O Governo, com os decretos em apreciação, quer agora impor o agravamento de todo este cenário. Com este novo velho modelo das PPP, as empresas públicas ficariam reduzidas a uma única receita — a proveniente da bilheteira — e, ao mesmo tempo, ficariam obrigadas a pagar ao subconcessionário privado uma verba anual maior do que a receita da bilheteira arrecadada.
Com estas PPP, as empresas públicas ficariam sem qualquer outra hipótese que não a de se endividarem, mais uma vez, em nome do Estado, para suportarem os seus custos próprios relativos ao serviço da dívida, aos complementos da reforma — se o Governo deixar que tenham — e a todas as restantes obrigações que mantêm no contrato de concessão.
Com esta PPP, apenas os subconcessionários privados haviam de ganhar. Ganhavam milhões e ainda ficavam com o direito de explorar diretamente a publicidade, os espaços comerciais e outros serviços de rentabilização do património que lhes era dado para a mão. Veja-se o que aconteceu com a Fertagus.
Para as empresas públicas sobra a asfixia financeira: na Carris, na Metropolitano de Lisboa, em todas as empresas públicas de transportes os utentes ainda hoje sofrem as brutais reduções de oferta que o Governo impôs desde que tomou posse, já a pensar na privatização.
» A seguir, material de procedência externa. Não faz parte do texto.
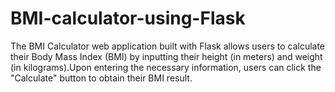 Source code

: # BMI-calculator-using-Flask
The BMI Calculator web application built with Flask allows users to calculate their Body Mass Index (BMI) by inputting their height (in meters) and weight (in kilograms).Upon entering the necessary information, users can click the "Calculate" button to obtain their BMI result. 
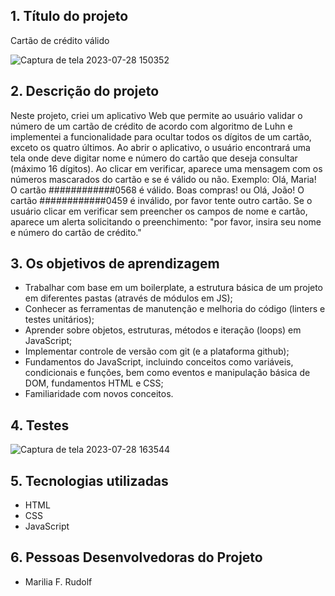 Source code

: 
## 1. Título do projeto

Cartão de crédito válido

![Captura de tela 2023-07-28 150352](https://github.com/Marilia-F-R/SAP011-card-validation/assets/127791496/5aad383b-bb29-40a1-b8c5-5fd1778de850)



## 2. Descrição do projeto

Neste projeto, criei um aplicativo Web que permite ao usuário validar o número de um cartão de crédito de acordo com algoritmo de Luhn e implementei a funcionalidade para ocultar todos os dígitos de um cartão, exceto os quatro últimos.
Ao abrir o aplicativo, o usuário encontrará uma tela onde deve digitar nome e número do cartão que deseja consultar (máximo 16 dígitos).
Ao clicar em verificar, aparece uma mensagem com os números mascarados do cartão e se é válido ou não.
Exemplo:
Olá, Maria! O cartão ############0568 é válido. Boas compras!
ou 
Olá, João! O cartão ############0459 é inválido, por favor tente outro cartão.
Se o usuário clicar em verificar sem preencher os campos de nome e cartão, aparece um alerta solicitando o preenchimento: "por favor, insira seu nome e número do cartão de crédito."


## 3. Os objetivos de aprendizagem

* Trabalhar com base em um boilerplate, a estrutura básica de um projeto em diferentes pastas (através de módulos em JS);
* Conhecer as ferramentas de manutenção e melhoria do código (linters e testes unitários);
* Aprender sobre objetos, estruturas, métodos e iteração (loops) em JavaScript;
* Implementar controle de versão com git (e a plataforma github);
* Fundamentos do JavaScript, incluindo conceitos como variáveis, condicionais e funções, bem como eventos e manipulação básica de DOM, fundamentos HTML e CSS;
* Familiaridade com novos conceitos.


## 4. Testes

![Captura de tela 2023-07-28 163544](https://github.com/Marilia-F-R/SAP011-card-validation/assets/127791496/ccae5228-4b88-419f-9ff0-687182da4001)



## 5. Tecnologias utilizadas

* HTML
* CSS
* JavaScript


## 6. Pessoas Desenvolvedoras do Projeto
* Marilia F. Rudolf
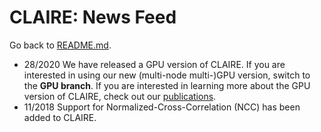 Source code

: # CLAIRE: News Feed

Go back to [README.md](../README.md).

* 28/2020 We have released a GPU version of CLAIRE. If you are interested in using our new (multi-node multi-)GPU version, switch to the **GPU branch**. If you are interested in learning more about the GPU version of CLAIRE, check out our [publications](README-REFERENCES.md).
* 11/2018 Support for Normalized-Cross-Correlation (NCC) has been added to CLAIRE.

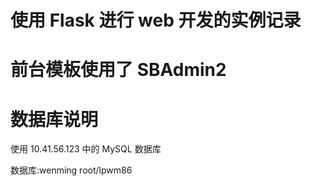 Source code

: # 使用 Flask 进行 web 开发的实例记录

# 前台模板使用了 SBAdmin2

# 数据库说明

使用 10.41.56.123 中的 MySQL 数据库

数据库:wenming
root/lpwm86
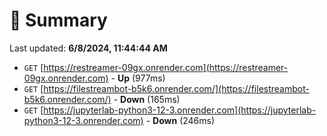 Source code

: # 📖 Summary
Last updated: **6/8/2024, 11:44:44 AM**

- `GET` [https://restreamer-09gx.onrender.com](https://restreamer-09gx.onrender.com) - **Up** (977ms)
- `GET` [https://filestreambot-b5k6.onrender.com/](https://filestreambot-b5k6.onrender.com/) - **Down** (165ms)
- `GET` [https://jupyterlab-python3-12-3.onrender.com](https://jupyterlab-python3-12-3.onrender.com) - **Down** (246ms)
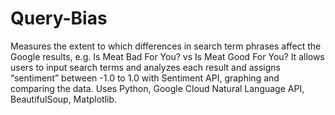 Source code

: # Query-Bias

Measures the extent to which differences in search term phrases affect the Google results, e.g. Is Meat Bad For You? vs Is Meat Good For You? It allows users to input search terms and analyzes each result and assigns “sentiment” between -1.0 to 1.0 with Sentiment API, graphing and comparing the data. Uses Python, Google Cloud Natural Language API, BeautifulSoup, Matplotlib.	
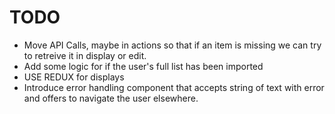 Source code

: # TODO

* Move API Calls, maybe in actions so that if an item is missing we can try to retreive it in display or edit.
* Add some logic for if the user's full list has been imported
* USE REDUX for displays
* Introduce error handling component that accepts string of text with error and offers to navigate the user elsewhere.
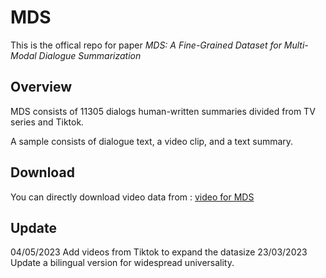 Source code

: # MDS
This is the offical repo for paper *MDS: A Fine-Grained Dataset for Multi-Modal Dialogue Summarization*

## Overview

MDS consists of 11305 dialogs human-written summaries divided from TV series and Tiktok.

A sample consists of dialogue text, a video clip, and a text summary.

## Download
You can directly download video data from : [video for MDS](https://1drv.ms/u/s!AmYXu9CFagz3kFGnMOpeO0TXODxq?e=QseH7h)

## Update
04/05/2023 Add videos from Tiktok to expand the datasize
23/03/2023 Update a bilingual version for widespread universality.
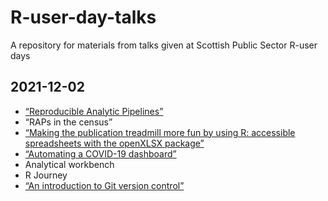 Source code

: # R-user-day-talks
A repository for materials from talks given at Scottish Public Sector R-user days

## 2021-12-02

* [“Reproducible Analytic Pipelines”](https://github.com/DataScienceScotland/R-user-day-talks/raw/main/2021-12-02/RAPs%20introduction.pptx)
* “RAPs in the census”
* [“Making the publication treadmill more fun by using R: accessible spreadsheets with the openXLSX package”](https://github.com/DataScienceScotland/openxlsx_intro)
* [“Automating a COVID-19 dashboard”](https://github.com/DataScienceScotland/R-user-day-talks/raw/main/2021-12-02/COVID-19%20Dashboard.pptx)
* Analytical workbench
* R Journey
* [“An introduction to Git version control”](https://github.com/DataScienceScotland/R-user-day-talks/raw/main/2021-12-02/Git%20version%20control%20tutorial.pptx)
Um outro objetivo do Governo é o de anular os direitos do poder local, designadamente a Câmara Municipal de Lisboa, face à sua intenção anunciada de tudo fazer para impedir a subconcessão da Carris e do Metropolitano a privados.
Da mesma forma, estes diplomas entram em contradição com posições públicas da AML (Assembleia Municipal de Lisboa) e do conjunto dos municípios que a compõem. Aliás, a Carris e o Metro assumem uma importância particular para a cidade de Lisboa, mas desde logo, também, para toda a região metropolitana.
O modelo que o Governo quer implementar e impor assenta na subcontratação e na precarização da mão-de-obra, com tudo o que isso implica para a segurança do transporte.
Os contratos dão ao subconcessionário o direito de rever toda a regulamentação existente na empresa, como já aconteceu no Porto, grande parte dela diretamente relacionada com os trabalhadores. Este é um setor estratégico e estamos a falar da segurança de pessoas e bens com vidas humanas em jogo.
O que queremos aqui reafirmar é que não estamos condenados a esta política, o que é preciso é que o Governo proceda ao saneamento financeiro das empresas, não para beneficiar os interesses privados dos grupos económicos, mas, sim, para defender o interesse público.
O que é preciso é que o Governo estabeleça condições justas de apoio à operação e ao investimento para prestar um serviço público melhor às populações e libertar as empresas deste garrote da banca que as asfixia e da qual o Governo serve os interesses.
(…)
Sr.ª Presidente,
O tempo é tão pouco que só tenho esta pergunta a fazer: os senhores, que gostam tanto de falar dos contribuintes, por que é que não falam da dívida destas empresas, que passou de 17 000 para 21 000 milhões de euros, que os contribuintes vão pagar e que sobram destes negócios que os senhores querem fazer?
Por que é que os senhores não falam dos 7 milhões de euros no Orçamento do Estado para 2015 para indemnizações por despedimentos na Metro?
Por que é que não reconhecem que a Metro e a Carris têm falta de pessoal, tiveram um corte brutal na oferta e um aumento brutal no preço?
Por que é que os senhores não admitem que aquilo que estão a decidir tem consequências demonstradas pela Europa fora ao nível da própria segurança, que já custou vidas humanas em vários países e que os senhores estão a aplicar aqui a mesma receita?
O que é que falta para os senhores tirarem lições e ensinamentos daquilo que está a ser a realidade da receita que estão aqui a aplicar e que já provou no que resulta por toda a Europa?
Já chega, Srs. Deputados, Srs. Membros do Governo! Já chega! Está na hora de esta política ir embora, com os senhores também, de uma vez por todas.